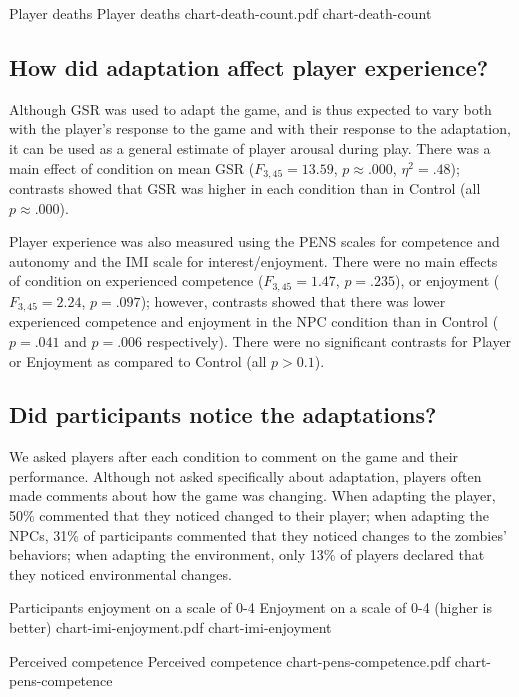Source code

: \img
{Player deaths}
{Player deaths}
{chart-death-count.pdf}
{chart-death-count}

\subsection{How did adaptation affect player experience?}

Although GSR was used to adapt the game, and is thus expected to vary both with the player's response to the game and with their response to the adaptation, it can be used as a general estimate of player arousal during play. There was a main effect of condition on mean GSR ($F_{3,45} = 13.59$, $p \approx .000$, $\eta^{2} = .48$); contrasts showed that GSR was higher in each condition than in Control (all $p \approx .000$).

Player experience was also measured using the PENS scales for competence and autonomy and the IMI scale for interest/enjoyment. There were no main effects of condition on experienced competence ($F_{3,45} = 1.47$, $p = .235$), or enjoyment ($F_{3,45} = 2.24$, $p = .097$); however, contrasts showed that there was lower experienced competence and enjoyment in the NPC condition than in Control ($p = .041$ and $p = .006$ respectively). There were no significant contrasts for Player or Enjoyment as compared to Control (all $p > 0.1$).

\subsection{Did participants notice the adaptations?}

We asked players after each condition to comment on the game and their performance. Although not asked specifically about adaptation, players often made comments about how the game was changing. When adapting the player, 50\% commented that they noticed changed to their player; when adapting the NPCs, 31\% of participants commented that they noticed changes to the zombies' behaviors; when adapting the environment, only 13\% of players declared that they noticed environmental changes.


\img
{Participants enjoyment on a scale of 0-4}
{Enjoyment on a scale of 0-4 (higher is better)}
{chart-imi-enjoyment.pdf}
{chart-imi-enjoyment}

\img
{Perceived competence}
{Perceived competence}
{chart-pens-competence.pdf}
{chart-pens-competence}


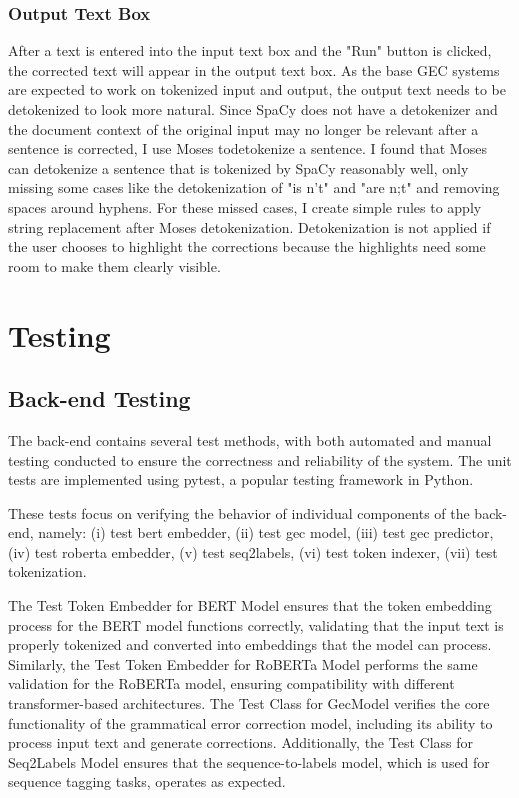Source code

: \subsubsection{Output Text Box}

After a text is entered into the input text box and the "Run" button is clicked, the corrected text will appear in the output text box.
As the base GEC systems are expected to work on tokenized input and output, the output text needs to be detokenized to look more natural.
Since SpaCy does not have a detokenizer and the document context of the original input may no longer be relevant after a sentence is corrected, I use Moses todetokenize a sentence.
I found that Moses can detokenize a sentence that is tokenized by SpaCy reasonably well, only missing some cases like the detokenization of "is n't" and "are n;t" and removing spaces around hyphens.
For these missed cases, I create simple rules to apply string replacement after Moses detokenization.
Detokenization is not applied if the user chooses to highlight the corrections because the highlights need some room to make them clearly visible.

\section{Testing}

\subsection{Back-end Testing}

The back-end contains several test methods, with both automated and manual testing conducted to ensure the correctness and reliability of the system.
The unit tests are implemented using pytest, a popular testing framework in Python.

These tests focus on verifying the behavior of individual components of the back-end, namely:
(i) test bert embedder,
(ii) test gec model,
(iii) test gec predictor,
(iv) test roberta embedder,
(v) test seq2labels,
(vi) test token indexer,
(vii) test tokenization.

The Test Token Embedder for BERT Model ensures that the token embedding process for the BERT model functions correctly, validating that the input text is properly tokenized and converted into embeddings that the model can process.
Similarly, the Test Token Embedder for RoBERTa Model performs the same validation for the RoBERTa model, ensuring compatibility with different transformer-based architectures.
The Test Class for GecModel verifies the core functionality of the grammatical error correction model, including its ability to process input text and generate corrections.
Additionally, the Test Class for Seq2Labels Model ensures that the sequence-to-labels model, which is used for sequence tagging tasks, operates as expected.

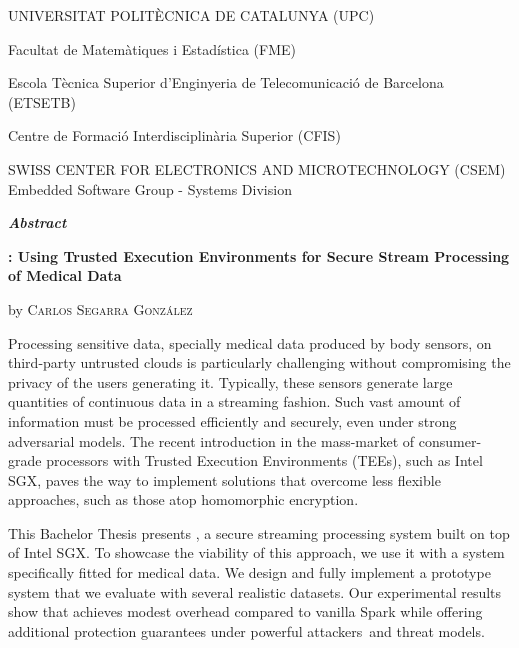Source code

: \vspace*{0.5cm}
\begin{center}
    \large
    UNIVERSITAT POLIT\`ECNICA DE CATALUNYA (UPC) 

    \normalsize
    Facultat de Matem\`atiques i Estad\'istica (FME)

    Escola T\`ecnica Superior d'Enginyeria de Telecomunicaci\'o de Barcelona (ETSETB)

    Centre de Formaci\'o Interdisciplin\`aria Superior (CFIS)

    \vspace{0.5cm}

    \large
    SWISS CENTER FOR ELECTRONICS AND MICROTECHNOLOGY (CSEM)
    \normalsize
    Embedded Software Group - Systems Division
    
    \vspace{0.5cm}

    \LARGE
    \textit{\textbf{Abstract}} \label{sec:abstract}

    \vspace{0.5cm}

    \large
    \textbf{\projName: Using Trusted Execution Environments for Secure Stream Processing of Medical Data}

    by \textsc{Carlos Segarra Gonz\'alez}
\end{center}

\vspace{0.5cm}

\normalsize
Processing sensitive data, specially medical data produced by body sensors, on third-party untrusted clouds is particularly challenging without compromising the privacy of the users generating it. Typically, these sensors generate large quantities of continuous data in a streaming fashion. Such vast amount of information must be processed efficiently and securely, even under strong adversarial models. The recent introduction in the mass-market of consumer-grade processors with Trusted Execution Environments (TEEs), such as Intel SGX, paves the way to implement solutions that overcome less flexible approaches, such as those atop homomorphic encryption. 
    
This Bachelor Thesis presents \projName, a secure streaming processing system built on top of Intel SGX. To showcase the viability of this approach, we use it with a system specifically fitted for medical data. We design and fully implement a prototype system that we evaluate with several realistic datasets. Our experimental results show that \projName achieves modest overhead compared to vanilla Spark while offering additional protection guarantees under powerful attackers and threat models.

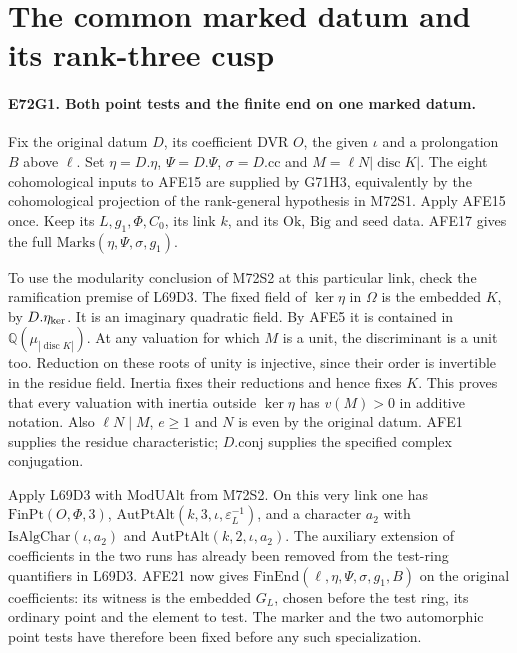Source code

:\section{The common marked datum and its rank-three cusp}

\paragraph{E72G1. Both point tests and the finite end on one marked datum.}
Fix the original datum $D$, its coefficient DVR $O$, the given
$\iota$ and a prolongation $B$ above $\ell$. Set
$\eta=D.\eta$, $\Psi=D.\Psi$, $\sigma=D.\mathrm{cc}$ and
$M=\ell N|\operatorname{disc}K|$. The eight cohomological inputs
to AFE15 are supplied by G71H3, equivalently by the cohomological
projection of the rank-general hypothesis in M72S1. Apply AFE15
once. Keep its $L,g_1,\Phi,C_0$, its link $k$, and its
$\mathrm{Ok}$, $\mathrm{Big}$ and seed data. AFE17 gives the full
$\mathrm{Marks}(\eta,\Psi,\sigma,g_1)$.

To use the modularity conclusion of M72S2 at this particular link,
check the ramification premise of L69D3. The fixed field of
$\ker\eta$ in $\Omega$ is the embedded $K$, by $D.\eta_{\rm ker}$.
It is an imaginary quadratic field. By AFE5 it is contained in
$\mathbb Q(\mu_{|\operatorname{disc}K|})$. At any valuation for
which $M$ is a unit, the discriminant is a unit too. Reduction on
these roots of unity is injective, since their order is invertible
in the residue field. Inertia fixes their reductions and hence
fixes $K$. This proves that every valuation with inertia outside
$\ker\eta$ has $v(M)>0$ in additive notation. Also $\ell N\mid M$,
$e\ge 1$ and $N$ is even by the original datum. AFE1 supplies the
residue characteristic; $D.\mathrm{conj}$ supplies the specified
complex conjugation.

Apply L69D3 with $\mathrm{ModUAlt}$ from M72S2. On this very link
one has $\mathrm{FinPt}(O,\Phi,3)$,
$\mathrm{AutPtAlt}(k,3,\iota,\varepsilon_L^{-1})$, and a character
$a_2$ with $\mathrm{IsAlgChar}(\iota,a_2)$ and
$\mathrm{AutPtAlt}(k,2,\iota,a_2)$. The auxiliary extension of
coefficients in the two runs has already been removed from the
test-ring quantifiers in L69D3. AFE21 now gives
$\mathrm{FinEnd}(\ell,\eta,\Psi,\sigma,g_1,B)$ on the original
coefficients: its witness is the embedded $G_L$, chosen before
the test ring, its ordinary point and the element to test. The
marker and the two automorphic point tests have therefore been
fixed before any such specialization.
━━━
WORK ORDER. Omitting the pictures, write out the material above exactly as it stands.

TASK RESPONSE.
Source code

: \img
{Player deaths}
{Player deaths}
{chart-death-count.pdf}
{chart-death-count}

\subsection{How did adaptation affect player experience?}

Although GSR was used to adapt the game, and is thus expected to vary both with the player's response to the game and with their response to the adaptation, it can be used as a general estimate of player arousal during play. There was a main effect of condition on mean GSR ($F_{3,45} = 13.59$, $p \approx .000$, $\eta^{2} = .48$); contrasts showed that GSR was higher in each condition than in Control (all $p \approx .000$).

Player experience was also measured using the PENS scales for competence and autonomy and the IMI scale for interest/enjoyment. There were no main effects of condition on experienced competence ($F_{3,45} = 1.47$, $p = .235$), or enjoyment ($F_{3,45} = 2.24$, $p = .097$); however, contrasts showed that there was lower experienced competence and enjoyment in the NPC condition than in Control ($p = .041$ and $p = .006$ respectively). There were no significant contrasts for Player or Enjoyment as compared to Control (all $p > 0.1$).

\subsection{Did participants notice the adaptations?}

We asked players after each condition to comment on the game and their performance. Although not asked specifically about adaptation, players often made comments about how the game was changing. When adapting the player, 50\% commented that they noticed changed to their player; when adapting the NPCs, 31\% of participants commented that they noticed changes to the zombies' behaviors; when adapting the environment, only 13\% of players declared that they noticed environmental changes.


\img
{Participants enjoyment on a scale of 0-4}
{Enjoyment on a scale of 0-4 (higher is better)}
{chart-imi-enjoyment.pdf}
{chart-imi-enjoyment}

\img
{Perceived competence}
{Perceived competence}
{chart-pens-competence.pdf}
{chart-pens-competence}


Source code

: \subsubsection{Output Text Box}

After a text is entered into the input text box and the "Run" button is clicked, the corrected text will appear in the output text box.
As the base GEC systems are expected to work on tokenized input and output, the output text needs to be detokenized to look more natural.
Since SpaCy does not have a detokenizer and the document context of the original input may no longer be relevant after a sentence is corrected, I use Moses todetokenize a sentence.
I found that Moses can detokenize a sentence that is tokenized by SpaCy reasonably well, only missing some cases like the detokenization of "is n't" and "are n;t" and removing spaces around hyphens.
For these missed cases, I create simple rules to apply string replacement after Moses detokenization.
Detokenization is not applied if the user chooses to highlight the corrections because the highlights need some room to make them clearly visible.

\section{Testing}

\subsection{Back-end Testing}

The back-end contains several test methods, with both automated and manual testing conducted to ensure the correctness and reliability of the system.
The unit tests are implemented using pytest, a popular testing framework in Python.

These tests focus on verifying the behavior of individual components of the back-end, namely:
(i) test bert embedder,
(ii) test gec model,
(iii) test gec predictor,
(iv) test roberta embedder,
(v) test seq2labels,
(vi) test token indexer,
(vii) test tokenization.

The Test Token Embedder for BERT Model ensures that the token embedding process for the BERT model functions correctly, validating that the input text is properly tokenized and converted into embeddings that the model can process.
Similarly, the Test Token Embedder for RoBERTa Model performs the same validation for the RoBERTa model, ensuring compatibility with different transformer-based architectures.
The Test Class for GecModel verifies the core functionality of the grammatical error correction model, including its ability to process input text and generate corrections.
Additionally, the Test Class for Seq2Labels Model ensures that the sequence-to-labels model, which is used for sequence tagging tasks, operates as expected.

Source code

: \vspace*{0.5cm}
\begin{center}
    \large
    UNIVERSITAT POLIT\`ECNICA DE CATALUNYA (UPC) 

    \normalsize
    Facultat de Matem\`atiques i Estad\'istica (FME)

    Escola T\`ecnica Superior d'Enginyeria de Telecomunicaci\'o de Barcelona (ETSETB)

    Centre de Formaci\'o Interdisciplin\`aria Superior (CFIS)

    \vspace{0.5cm}

    \large
    SWISS CENTER FOR ELECTRONICS AND MICROTECHNOLOGY (CSEM)
    \normalsize
    Embedded Software Group - Systems Division
    
    \vspace{0.5cm}

    \LARGE
    \textit{\textbf{Abstract}} \label{sec:abstract}

    \vspace{0.5cm}

    \large
    \textbf{\projName: Using Trusted Execution Environments for Secure Stream Processing of Medical Data}

    by \textsc{Carlos Segarra Gonz\'alez}
\end{center}

\vspace{0.5cm}

\normalsize
Processing sensitive data, specially medical data produced by body sensors, on third-party untrusted clouds is particularly challenging without compromising the privacy of the users generating it. Typically, these sensors generate large quantities of continuous data in a streaming fashion. Such vast amount of information must be processed efficiently and securely, even under strong adversarial models. The recent introduction in the mass-market of consumer-grade processors with Trusted Execution Environments (TEEs), such as Intel SGX, paves the way to implement solutions that overcome less flexible approaches, such as those atop homomorphic encryption. 
    
This Bachelor Thesis presents \projName, a secure streaming processing system built on top of Intel SGX. To showcase the viability of this approach, we use it with a system specifically fitted for medical data. We design and fully implement a prototype system that we evaluate with several realistic datasets. Our experimental results show that \projName achieves modest overhead compared to vanilla Spark while offering additional protection guarantees under powerful attackers and threat models.

Source code

:\section{The common marked datum and its rank-three cusp}

\paragraph{E72G1. Both point tests and the finite end on one marked datum.}
Fix the original datum $D$, its coefficient DVR $O$, the given
$\iota$ and a prolongation $B$ above $\ell$. Set
$\eta=D.\eta$, $\Psi=D.\Psi$, $\sigma=D.\mathrm{cc}$ and
$M=\ell N|\operatorname{disc}K|$. The eight cohomological inputs
to AFE15 are supplied by G71H3, equivalently by the cohomological
projection of the rank-general hypothesis in M72S1. Apply AFE15
once. Keep its $L,g_1,\Phi,C_0$, its link $k$, and its
$\mathrm{Ok}$, $\mathrm{Big}$ and seed data. AFE17 gives the full
$\mathrm{Marks}(\eta,\Psi,\sigma,g_1)$.

To use the modularity conclusion of M72S2 at this particular link,
check the ramification premise of L69D3. The fixed field of
$\ker\eta$ in $\Omega$ is the embedded $K$, by $D.\eta_{\rm ker}$.
It is an imaginary quadratic field. By AFE5 it is contained in
$\mathbb Q(\mu_{|\operatorname{disc}K|})$. At any valuation for
which $M$ is a unit, the discriminant is a unit too. Reduction on
these roots of unity is injective, since their order is invertible
in the residue field. Inertia fixes their reductions and hence
fixes $K$. This proves that every valuation with inertia outside
$\ker\eta$ has $v(M)>0$ in additive notation. Also $\ell N\mid M$,
$e\ge 1$ and $N$ is even by the original datum. AFE1 supplies the
residue characteristic; $D.\mathrm{conj}$ supplies the specified
complex conjugation.

Apply L69D3 with $\mathrm{ModUAlt}$ from M72S2. On this very link
one has $\mathrm{FinPt}(O,\Phi,3)$,
$\mathrm{AutPtAlt}(k,3,\iota,\varepsilon_L^{-1})$, and a character
$a_2$ with $\mathrm{IsAlgChar}(\iota,a_2)$ and
$\mathrm{AutPtAlt}(k,2,\iota,a_2)$. The auxiliary extension of
coefficients in the two runs has already been removed from the
test-ring quantifiers in L69D3. AFE21 now gives
$\mathrm{FinEnd}(\ell,\eta,\Psi,\sigma,g_1,B)$ on the original
coefficients: its witness is the embedded $G_L$, chosen before
the test ring, its ordinary point and the element to test. The
marker and the two automorphic point tests have therefore been
fixed before any such specialization.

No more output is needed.